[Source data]
-*-

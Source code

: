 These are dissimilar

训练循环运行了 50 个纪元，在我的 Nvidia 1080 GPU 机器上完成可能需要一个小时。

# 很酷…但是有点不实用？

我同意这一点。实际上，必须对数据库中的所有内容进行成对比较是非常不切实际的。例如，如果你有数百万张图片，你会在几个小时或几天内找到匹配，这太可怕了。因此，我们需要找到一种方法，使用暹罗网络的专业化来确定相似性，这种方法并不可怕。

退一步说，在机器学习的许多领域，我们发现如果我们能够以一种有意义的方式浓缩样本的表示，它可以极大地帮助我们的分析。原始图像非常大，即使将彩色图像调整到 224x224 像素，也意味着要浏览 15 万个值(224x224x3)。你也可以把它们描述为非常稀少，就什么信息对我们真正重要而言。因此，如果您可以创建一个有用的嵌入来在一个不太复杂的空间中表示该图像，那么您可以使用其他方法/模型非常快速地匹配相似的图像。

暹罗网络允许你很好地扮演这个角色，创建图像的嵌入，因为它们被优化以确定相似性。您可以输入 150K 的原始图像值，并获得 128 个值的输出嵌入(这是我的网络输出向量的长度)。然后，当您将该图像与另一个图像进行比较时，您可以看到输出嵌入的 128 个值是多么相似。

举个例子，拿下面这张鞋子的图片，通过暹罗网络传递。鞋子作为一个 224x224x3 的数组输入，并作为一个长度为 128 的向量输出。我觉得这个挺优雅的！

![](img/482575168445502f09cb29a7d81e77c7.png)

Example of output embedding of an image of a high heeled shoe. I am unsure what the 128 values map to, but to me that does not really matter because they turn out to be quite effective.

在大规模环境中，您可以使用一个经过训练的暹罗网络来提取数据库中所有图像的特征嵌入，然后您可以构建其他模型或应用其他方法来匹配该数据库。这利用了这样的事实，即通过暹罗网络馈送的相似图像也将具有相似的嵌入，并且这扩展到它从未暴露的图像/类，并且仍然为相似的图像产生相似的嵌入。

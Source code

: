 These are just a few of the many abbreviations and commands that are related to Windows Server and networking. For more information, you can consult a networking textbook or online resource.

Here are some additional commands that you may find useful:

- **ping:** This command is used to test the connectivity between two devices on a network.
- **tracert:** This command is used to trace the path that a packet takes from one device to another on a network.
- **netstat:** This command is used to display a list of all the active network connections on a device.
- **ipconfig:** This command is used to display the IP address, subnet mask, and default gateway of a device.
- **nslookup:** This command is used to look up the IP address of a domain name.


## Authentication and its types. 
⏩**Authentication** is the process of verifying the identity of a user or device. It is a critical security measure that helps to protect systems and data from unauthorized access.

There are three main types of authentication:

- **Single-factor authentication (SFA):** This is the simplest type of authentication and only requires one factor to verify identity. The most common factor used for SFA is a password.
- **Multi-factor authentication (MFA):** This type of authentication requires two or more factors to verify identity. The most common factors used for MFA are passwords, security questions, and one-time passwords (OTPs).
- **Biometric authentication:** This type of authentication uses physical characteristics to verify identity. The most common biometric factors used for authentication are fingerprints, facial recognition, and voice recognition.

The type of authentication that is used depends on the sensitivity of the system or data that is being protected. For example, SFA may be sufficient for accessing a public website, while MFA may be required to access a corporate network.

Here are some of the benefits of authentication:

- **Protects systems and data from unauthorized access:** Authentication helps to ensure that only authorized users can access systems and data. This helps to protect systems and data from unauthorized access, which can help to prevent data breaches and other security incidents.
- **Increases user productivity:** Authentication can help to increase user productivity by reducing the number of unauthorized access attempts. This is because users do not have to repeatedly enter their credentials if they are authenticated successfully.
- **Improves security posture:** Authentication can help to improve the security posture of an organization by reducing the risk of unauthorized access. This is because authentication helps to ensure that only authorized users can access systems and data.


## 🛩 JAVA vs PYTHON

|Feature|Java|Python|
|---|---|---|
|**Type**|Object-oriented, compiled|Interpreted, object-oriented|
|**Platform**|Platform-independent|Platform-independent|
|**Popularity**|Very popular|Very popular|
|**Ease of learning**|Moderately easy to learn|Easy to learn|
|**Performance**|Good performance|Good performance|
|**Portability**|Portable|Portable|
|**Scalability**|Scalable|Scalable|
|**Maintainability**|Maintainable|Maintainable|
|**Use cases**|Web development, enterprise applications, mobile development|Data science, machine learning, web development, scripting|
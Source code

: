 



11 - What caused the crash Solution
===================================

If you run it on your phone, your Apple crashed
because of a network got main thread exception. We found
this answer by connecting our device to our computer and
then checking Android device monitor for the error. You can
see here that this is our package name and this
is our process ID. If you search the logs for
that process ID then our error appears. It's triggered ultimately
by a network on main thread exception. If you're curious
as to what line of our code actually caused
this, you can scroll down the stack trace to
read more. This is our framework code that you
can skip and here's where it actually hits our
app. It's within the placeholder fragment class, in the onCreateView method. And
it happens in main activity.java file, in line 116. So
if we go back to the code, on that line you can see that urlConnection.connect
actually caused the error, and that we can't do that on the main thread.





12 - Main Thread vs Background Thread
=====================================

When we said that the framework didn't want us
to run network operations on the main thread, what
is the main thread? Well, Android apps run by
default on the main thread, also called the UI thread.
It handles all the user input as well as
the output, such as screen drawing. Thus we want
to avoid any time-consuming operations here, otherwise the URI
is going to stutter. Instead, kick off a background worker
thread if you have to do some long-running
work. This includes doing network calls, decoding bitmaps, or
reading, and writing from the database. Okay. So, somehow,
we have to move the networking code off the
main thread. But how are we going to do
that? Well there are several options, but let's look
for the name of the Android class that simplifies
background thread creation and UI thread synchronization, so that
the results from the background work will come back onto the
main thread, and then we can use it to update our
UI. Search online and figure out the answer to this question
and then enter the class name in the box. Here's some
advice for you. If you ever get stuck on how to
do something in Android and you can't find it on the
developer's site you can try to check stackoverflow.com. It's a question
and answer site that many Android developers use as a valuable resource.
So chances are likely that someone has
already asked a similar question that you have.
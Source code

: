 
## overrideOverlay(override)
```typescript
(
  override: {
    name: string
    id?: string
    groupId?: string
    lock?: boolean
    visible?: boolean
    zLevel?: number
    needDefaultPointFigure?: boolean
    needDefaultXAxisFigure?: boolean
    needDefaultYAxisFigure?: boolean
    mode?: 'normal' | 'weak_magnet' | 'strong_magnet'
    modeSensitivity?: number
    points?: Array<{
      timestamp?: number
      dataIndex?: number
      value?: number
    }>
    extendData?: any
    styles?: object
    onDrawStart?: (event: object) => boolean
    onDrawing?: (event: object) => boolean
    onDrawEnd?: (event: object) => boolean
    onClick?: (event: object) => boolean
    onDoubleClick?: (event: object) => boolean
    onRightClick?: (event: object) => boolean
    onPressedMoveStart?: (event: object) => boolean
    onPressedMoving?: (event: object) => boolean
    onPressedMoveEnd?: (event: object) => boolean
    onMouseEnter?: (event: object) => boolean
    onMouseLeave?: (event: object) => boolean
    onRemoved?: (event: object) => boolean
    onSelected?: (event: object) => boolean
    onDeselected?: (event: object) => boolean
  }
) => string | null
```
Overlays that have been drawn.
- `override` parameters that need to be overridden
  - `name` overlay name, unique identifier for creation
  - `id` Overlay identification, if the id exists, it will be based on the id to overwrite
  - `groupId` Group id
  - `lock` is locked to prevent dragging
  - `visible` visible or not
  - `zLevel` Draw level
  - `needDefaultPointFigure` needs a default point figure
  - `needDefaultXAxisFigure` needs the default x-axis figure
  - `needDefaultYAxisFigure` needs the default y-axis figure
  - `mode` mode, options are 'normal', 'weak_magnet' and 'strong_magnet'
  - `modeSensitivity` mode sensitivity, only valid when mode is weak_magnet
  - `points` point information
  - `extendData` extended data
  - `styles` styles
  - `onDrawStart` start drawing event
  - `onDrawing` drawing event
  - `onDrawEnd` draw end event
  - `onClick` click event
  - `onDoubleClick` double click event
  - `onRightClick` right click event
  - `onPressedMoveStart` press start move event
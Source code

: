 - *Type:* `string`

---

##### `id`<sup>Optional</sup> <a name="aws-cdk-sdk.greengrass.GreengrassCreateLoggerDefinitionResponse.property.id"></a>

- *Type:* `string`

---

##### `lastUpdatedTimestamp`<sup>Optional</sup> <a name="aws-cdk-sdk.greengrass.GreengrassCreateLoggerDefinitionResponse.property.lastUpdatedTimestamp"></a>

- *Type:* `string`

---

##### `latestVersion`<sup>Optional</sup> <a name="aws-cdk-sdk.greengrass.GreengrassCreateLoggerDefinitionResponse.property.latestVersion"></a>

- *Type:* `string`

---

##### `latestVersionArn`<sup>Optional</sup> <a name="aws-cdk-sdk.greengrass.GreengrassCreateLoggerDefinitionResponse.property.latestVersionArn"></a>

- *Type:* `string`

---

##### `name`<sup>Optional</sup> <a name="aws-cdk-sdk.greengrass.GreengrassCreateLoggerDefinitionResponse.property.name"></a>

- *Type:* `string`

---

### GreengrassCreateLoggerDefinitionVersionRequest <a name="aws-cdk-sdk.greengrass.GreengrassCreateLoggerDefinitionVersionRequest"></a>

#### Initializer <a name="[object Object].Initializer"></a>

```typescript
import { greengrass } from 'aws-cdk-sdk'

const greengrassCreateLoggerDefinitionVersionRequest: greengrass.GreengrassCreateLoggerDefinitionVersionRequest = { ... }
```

-*-

*TASK GOAL*
Return every line holding the word "onDrawStart" from the records.

*ANSWER SECTION*
    onDrawStart?: (event: object) => boolean
  - `onDrawStart` start drawing event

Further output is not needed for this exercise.